Java 在Apache Spark SQL中创建了嵌套架构
我想将一个简单的JSON模式加载到我的SparkSession中,它有一个带有地址数组的employee。下面是示例JSONJava 在Apache Spark SQL中创建了嵌套架构,java,json,apache-spark,apache-spark-sql,apache-spark-dataset,Java,Json,Apache Spark,Apache Spark Sql,Apache Spark Dataset,我想将一个简单的JSON模式加载到我的SparkSession中,它有一个带有地址数组的employee。下面是示例JSON {"firstName":"Neil","lastName":"Irani", "addresses" : [ { "city" : "Brindavan", "state" : "NJ" }, { "city" : "Subala", "state" : "DT" }]} 我正在尝试创建加载JSON的模式,我相信下面创建模式的方式有问题。。。请告知。。下面的代
{"firstName":"Neil","lastName":"Irani", "addresses" : [ { "city" : "Brindavan", "state" : "NJ" }, { "city" : "Subala", "state" : "DT" }]}
我正在尝试创建加载JSON的模式,我相信下面创建模式的方式有问题。。。请告知。。下面的代码是用Java编写的。。。
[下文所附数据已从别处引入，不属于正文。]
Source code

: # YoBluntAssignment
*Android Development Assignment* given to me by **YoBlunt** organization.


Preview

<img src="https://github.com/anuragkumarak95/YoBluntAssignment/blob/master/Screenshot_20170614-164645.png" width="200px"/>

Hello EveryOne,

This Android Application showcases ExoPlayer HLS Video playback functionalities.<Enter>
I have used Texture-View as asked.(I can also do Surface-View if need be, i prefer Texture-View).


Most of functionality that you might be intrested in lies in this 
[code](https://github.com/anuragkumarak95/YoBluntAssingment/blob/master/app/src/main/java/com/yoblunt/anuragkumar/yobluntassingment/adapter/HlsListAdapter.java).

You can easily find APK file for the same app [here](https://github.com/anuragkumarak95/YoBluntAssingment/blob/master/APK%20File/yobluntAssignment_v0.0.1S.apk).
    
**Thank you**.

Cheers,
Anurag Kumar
我找不到合理的样品
List<StructField> employeeFields = new ArrayList<>();
employeeFields.add(DataTypes.createStructField("firstName", DataTypes.StringType, true));
employeeFields.add(DataTypes.createStructField("lastName", DataTypes.StringType, true));
employeeFields.add(DataTypes.createStructField("email", DataTypes.StringType, true));
List<StructField> addressFields = new ArrayList<>();
addressFields.add(DataTypes.createStructField("city", DataTypes.StringType, true));
addressFields.add(DataTypes.createStructField("state", DataTypes.StringType, true));
addressFields.add(DataTypes.createStructField("zip", DataTypes.StringType, true));
employeeFields.add(DataTypes.createStructField("addresses", DataTypes.createStructType(addressFields), true));
StructType employeeSchema = DataTypes.createStructType(employeeFields);
Dataset<Employee> rowDataset = sparkSession.read()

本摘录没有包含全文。